Chapter 07 – Mortgage Markets 6th Edition
Freddie Mac was created in 1970 as a private company with the purpose of improving the
liquidity of mortgages originated by thrifts. FHLMC buys both FHA, VA and
conventional mortgages, puts the mortgages into pools, and then sells claims (securities)
collateralized by the mortgage pool. Thus FHLMC does not provide the ultimate
financing for the bulk of their mortgages.
Government Sponsorship of FNMA and Freddie Mac and the history of problems at
both
Both FNMA and FHLMC are implicitly backed by the U.S. government, indeed both
have a credit line with the Treasury. The government backing reduces FNMA’s and
FHLMC’s borrowing costs and both companies have been consistently profitable.

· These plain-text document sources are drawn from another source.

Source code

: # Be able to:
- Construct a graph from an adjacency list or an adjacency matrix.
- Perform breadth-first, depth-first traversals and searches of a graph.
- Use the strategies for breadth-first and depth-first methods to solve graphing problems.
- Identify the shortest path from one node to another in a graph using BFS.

Because the government backing lowers these government sponsored enterprises’ (GSEs)
funding costs, either the GSEs can consistently generate monopoly profits and/or more
funds are channeled into mortgage investments that otherwise would have gone
elsewhere, probably to corporate bond or equity investments. A second concern is the
government’s liability that would occur if these GSEs experienced financial difficulties,
as both organizations are quite large. Other problems that have recently arisen include:
(source: Text)
Problems with derivatives positions: The Office of Federal Housing Enterprise
Oversight (OFHEO) indicated that both organizations were at risk from large
positions in derivatives, supposedly designed to hedge their interest rate risk. If these
institutions are hedging appropriately, then the derivatives positions should not add to
bankruptcy risk to the organizations. However, hedging reduces both return and risk
and few hedgers can resist the temptation to use derivatives to try to increase return
rather than to reduce risk. In 2003, Freddie Mac experienced a 52% drop in income
due to derivatives losses.
Both institutions have been accused of overcharging lenders for mortgage insurance.
Freddie and Fannie constitute an oligopoly. Oligopolistic competition should prevent
the firms from earning monopoly rents unless implicit or explicit price fixing is
occurring. Because these are GSEs and have subsidized funds costs, they may not be
aggressively pricing their services.
In 2003 both institutions restated earnings or equity. Fannie Mae restated equity by
$1.1 billion. Freddie Mac restated earnings by $4.5 billion. Both were claimed to be
computational errors. Both have since been found to have been manipulating
accounts to smooth earnings and in one case increase a bonus to an executive.
In February 2004, Alan Greenspan stated that both institutions posed serious risks to
the U.S. financial system. His concern was that their status as GSEs allowed Fannie
and Freddie to borrow excessively. The result was a new regulator for the industry,
the Federal Housing Finance Agency or FHFA.
In early 2007 Freddie Mac and Fannie Mae proposed buying billions of dollars of
subprime mortgages to ease credit problems in that sector. However, their public
statements may have only encouraged originators to increase lending into this sector,
perhaps worsening the subprime problems experienced since.